» Exercise instructions
Repeat each entry word for word. Leave any images out of the copy.

» Data section

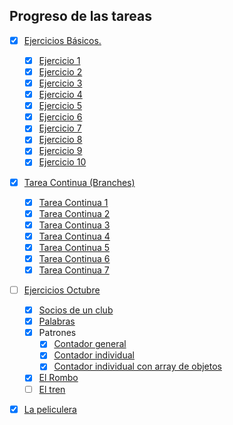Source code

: ## Progreso de las tareas

- [x] [Ejercicios Básicos.](https://github.com/SanRup/dwec/tree/main/EjerciciosAulaVirtual/EjerciciosBasicos)
  - [x] [Ejercicio 1](https://github.com/SanRup/dwec/blob/main/EjerciciosAulaVirtual/EjerciciosBasicos/ejerciciosBasicos01.html)
  - [x] [Ejercicio 2](https://github.com/SanRup/dwec/blob/main/EjerciciosAulaVirtual/EjerciciosBasicos/ejerciciosBasicos02.html)
  - [x] [Ejercicio 3](https://github.com/SanRup/dwec/blob/main/EjerciciosAulaVirtual/EjerciciosBasicos/ejerciciosBasicos03.html)
  - [x] [Ejercicio 4](https://github.com/SanRup/dwec/blob/main/EjerciciosAulaVirtual/EjerciciosBasicos/ejerciciosBasicos04.html)
  - [x] [Ejercicio 5](https://github.com/SanRup/dwec/blob/main/EjerciciosAulaVirtual/EjerciciosBasicos/ejerciciosBasicos05.html)
  - [x] [Ejercicio 6](https://github.com/SanRup/dwec/blob/main/EjerciciosAulaVirtual/EjerciciosBasicos/ejerciciosBasicos06.html)
  - [x] [Ejercicio 7](https://github.com/SanRup/dwec/blob/main/EjerciciosAulaVirtual/EjerciciosBasicos/ejerciciosBasicos07.html)
  - [x] [Ejercicio 8](https://github.com/SanRup/dwec/blob/main/EjerciciosAulaVirtual/EjerciciosBasicos/ejerciciosBasicos08.html)
  - [x] [Ejercicio 9](https://github.com/SanRup/dwec/blob/main/EjerciciosAulaVirtual/EjerciciosBasicos/ejerciciosBasicos09.html)
  - [x] [Ejercicio 10](https://github.com/SanRup/dwec/blob/main/EjerciciosAulaVirtual/EjerciciosBasicos/ejerciciosBasicos10.html)
- [x] [Tarea Continua (Branches)](https://github.com/SanRup/dwec/branches/yours)
  - [x] [Tarea Continua 1](https://github.com/SanRup/dwec/tree/tareaContinua1/Pr%C3%A1cticas/TareaContinua)
  - [x] [Tarea Continua 2](https://github.com/SanRup/dwec/tree/tareaContinua2/Pr%C3%A1cticas/TareaContinua)
  - [x] [Tarea Continua 3](https://github.com/SanRup/dwec/tree/tareaContinua3/Pr%C3%A1cticas/TareaContinua)
  - [x] [Tarea Continua 4](https://github.com/SanRup/dwec/tree/tareaContinua4/Pr%C3%A1cticas/TareaContinua)
  - [x] [Tarea Continua 5](https://github.com/SanRup/dwec/tree/tareaContinua5/Pr%C3%A1cticas/TareaContinua)
  - [x] [Tarea Continua 6](https://github.com/SanRup/dwec/tree/tareaContinua6/Pr%C3%A1cticas/TareaContinua)
  - [x] [Tarea Continua 7](https://github.com/SanRup/dwec/tree/tareaContinua7/Pr%C3%A1cticas/TareaContinua)
- [ ] [Ejercicios Octubre](https://github.com/SanRup/dwec/tree/main/EjerciciosAulaVirtual/EjerciciosOctubre)
  - [x] [Socios de un club](https://github.com/SanRup/dwec/blob/main/EjerciciosAulaVirtual/EjerciciosOctubre/Ejercicio4.1ArraysSocios.html)
  - [x] [Palabras](https://github.com/SanRup/dwec/blob/main/EjerciciosAulaVirtual/EjerciciosOctubre/Ejercicio9.1Palabras.html)
  - [x] Patrones
    - [x] [Contador general](https://github.com/SanRup/dwec/blob/main/EjerciciosAulaVirtual/EjerciciosOctubre/EjercicioPatrones_01.html)
    - [x] [Contador individual](https://github.com/SanRup/dwec/blob/main/EjerciciosAulaVirtual/EjerciciosOctubre/EjercicioPatrones_02contIndividual.html)
    - [x] [Contador individual con array de objetos](https://github.com/SanRup/dwec/blob/main/EjerciciosAulaVirtual/EjerciciosOctubre/EjercicioPatrones_03arrayObj.html)
  - [x] [El Rombo](https://github.com/SanRup/dwec/blob/main/EjerciciosAulaVirtual/EjerciciosOctubre/EjercicioRombo.html)
  - [ ] [El tren](https://github.com/SanRup/dwec/blob/main/EjerciciosAulaVirtual/EjerciciosOctubre/EjercicioTren.html)
  
- [x] [La peliculera](https://github.com/SanRup/dwec/blob/main/EjerciciosAulaVirtual/LaPeliculera/Ejercicio02Peliculera.html) 
  



<!---
Progreso de las actividades
poner un tick en las termiadas y sin tick en las que estan en progreso
poner links a los codigos
mirar emotes y que permite github de markdown
https://github.com/ikatyang/emoji-cheat-sheet/blob/master/README.md?plain=1
|a | ico | shortcode | ico | shortcode |a |
| - | :-: | - | :-: | - | - |
| [top](#smileys--emotion) | :yum: | `:yum:` | :stuck_out_tongue: | `:stuck_out_tongue:` | [top](#table-of-contents) |
| [top](#smileys--emotion) | :stuck_out_tongue_winking_eye: | `:stuck_out_tongue_winking_eye:` | :zany_face: | `:zany_face:` | [top](#table-of-contents) |
| [top](#smileys--emotion) | :stuck_out_tongue_closed_eyes: | `:stuck_out_tongue_closed_eyes:` | :money_mouth_face: | `:money_mouth_face:` | [top](#table-of-contents) |
Código de notas
> [!NOTE]
> Highlights information that users should take into account, even when skimming.

> [!IMPORTANT]
> Crucial information necessary for users to succeed.

> [!WARNING]
> Critical content demanding immediate user attention due to potential risks.


--->

<!---
SanRup/SanRup is a ✨ special ✨ repository because its `README.md` (this file) appears on your GitHub profile.
You can click the Preview link to take a look at your changes.
--->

» Response below
Source code

: ## Progreso de las tareas

- [x] [Ejercicios Básicos.](https://github.com/SanRup/dwec/tree/main/EjerciciosAulaVirtual/EjerciciosBasicos)
  - [x] [Ejercicio 1](https://github.com/SanRup/dwec/blob/main/EjerciciosAulaVirtual/EjerciciosBasicos/ejerciciosBasicos01.html)
  - [x] [Ejercicio 2](https://github.com/SanRup/dwec/blob/main/EjerciciosAulaVirtual/EjerciciosBasicos/ejerciciosBasicos02.html)
  - [x] [Ejercicio 3](https://github.com/SanRup/dwec/blob/main/EjerciciosAulaVirtual/EjerciciosBasicos/ejerciciosBasicos03.html)
  - [x] [Ejercicio 4](https://github.com/SanRup/dwec/blob/main/EjerciciosAulaVirtual/EjerciciosBasicos/ejerciciosBasicos04.html)
  - [x] [Ejercicio 5](https://github.com/SanRup/dwec/blob/main/EjerciciosAulaVirtual/EjerciciosBasicos/ejerciciosBasicos05.html)
  - [x] [Ejercicio 6](https://github.com/SanRup/dwec/blob/main/EjerciciosAulaVirtual/EjerciciosBasicos/ejerciciosBasicos06.html)
  - [x] [Ejercicio 7](https://github.com/SanRup/dwec/blob/main/EjerciciosAulaVirtual/EjerciciosBasicos/ejerciciosBasicos07.html)
  - [x] [Ejercicio 8](https://github.com/SanRup/dwec/blob/main/EjerciciosAulaVirtual/EjerciciosBasicos/ejerciciosBasicos08.html)
  - [x] [Ejercicio 9](https://github.com/SanRup/dwec/blob/main/EjerciciosAulaVirtual/EjerciciosBasicos/ejerciciosBasicos09.html)
  - [x] [Ejercicio 10](https://github.com/SanRup/dwec/blob/main/EjerciciosAulaVirtual/EjerciciosBasicos/ejerciciosBasicos10.html)
- [x] [Tarea Continua (Branches)](https://github.com/SanRup/dwec/branches/yours)
  - [x] [Tarea Continua 1](https://github.com/SanRup/dwec/tree/tareaContinua1/Pr%C3%A1cticas/TareaContinua)
  - [x] [Tarea Continua 2](https://github.com/SanRup/dwec/tree/tareaContinua2/Pr%C3%A1cticas/TareaContinua)
  - [x] [Tarea Continua 3](https://github.com/SanRup/dwec/tree/tareaContinua3/Pr%C3%A1cticas/TareaContinua)
  - [x] [Tarea Continua 4](https://github.com/SanRup/dwec/tree/tareaContinua4/Pr%C3%A1cticas/TareaContinua)
  - [x] [Tarea Continua 5](https://github.com/SanRup/dwec/tree/tareaContinua5/Pr%C3%A1cticas/TareaContinua)
  - [x] [Tarea Continua 6](https://github.com/SanRup/dwec/tree/tareaContinua6/Pr%C3%A1cticas/TareaContinua)
  - [x] [Tarea Continua 7](https://github.com/SanRup/dwec/tree/tareaContinua7/Pr%C3%A1cticas/TareaContinua)
- [ ] [Ejercicios Octubre](https://github.com/SanRup/dwec/tree/main/EjerciciosAulaVirtual/EjerciciosOctubre)
  - [x] [Socios de un club](https://github.com/SanRup/dwec/blob/main/EjerciciosAulaVirtual/EjerciciosOctubre/Ejercicio4.1ArraysSocios.html)
  - [x] [Palabras](https://github.com/SanRup/dwec/blob/main/EjerciciosAulaVirtual/EjerciciosOctubre/Ejercicio9.1Palabras.html)
  - [x] Patrones
    - [x] [Contador general](https://github.com/SanRup/dwec/blob/main/EjerciciosAulaVirtual/EjerciciosOctubre/EjercicioPatrones_01.html)
    - [x] [Contador individual](https://github.com/SanRup/dwec/blob/main/EjerciciosAulaVirtual/EjerciciosOctubre/EjercicioPatrones_02contIndividual.html)
    - [x] [Contador individual con array de objetos](https://github.com/SanRup/dwec/blob/main/EjerciciosAulaVirtual/EjerciciosOctubre/EjercicioPatrones_03arrayObj.html)
  - [x] [El Rombo](https://github.com/SanRup/dwec/blob/main/EjerciciosAulaVirtual/EjerciciosOctubre/EjercicioRombo.html)
  - [ ] [El tren](https://github.com/SanRup/dwec/blob/main/EjerciciosAulaVirtual/EjerciciosOctubre/EjercicioTren.html)
  
- [x] [La peliculera](https://github.com/SanRup/dwec/blob/main/EjerciciosAulaVirtual/LaPeliculera/Ejercicio02Peliculera.html) 
  



<!---
Progreso de las actividades
poner un tick en las termiadas y sin tick en las que estan en progreso
poner links a los codigos
mirar emotes y que permite github de markdown
https://github.com/ikatyang/emoji-cheat-sheet/blob/master/README.md?plain=1
|a | ico | shortcode | ico | shortcode |a |
| - | :-: | - | :-: | - | - |
| [top](#smileys--emotion) | :yum: | `:yum:` | :stuck_out_tongue: | `:stuck_out_tongue:` | [top](#table-of-contents) |
| [top](#smileys--emotion) | :stuck_out_tongue_winking_eye: | `:stuck_out_tongue_winking_eye:` | :zany_face: | `:zany_face:` | [top](#table-of-contents) |
| [top](#smileys--emotion) | :stuck_out_tongue_closed_eyes: | `:stuck_out_tongue_closed_eyes:` | :money_mouth_face: | `:money_mouth_face:` | [top](#table-of-contents) |
Código de notas
> [!NOTE]
> Highlights information that users should take into account, even when skimming.

> [!IMPORTANT]
> Crucial information necessary for users to succeed.

> [!WARNING]
> Critical content demanding immediate user attention due to potential risks.


--->

<!---
SanRup/SanRup is a ✨ special ✨ repository because its `README.md` (this file) appears on your GitHub profile.
You can click the Preview link to take a look at your changes.
--->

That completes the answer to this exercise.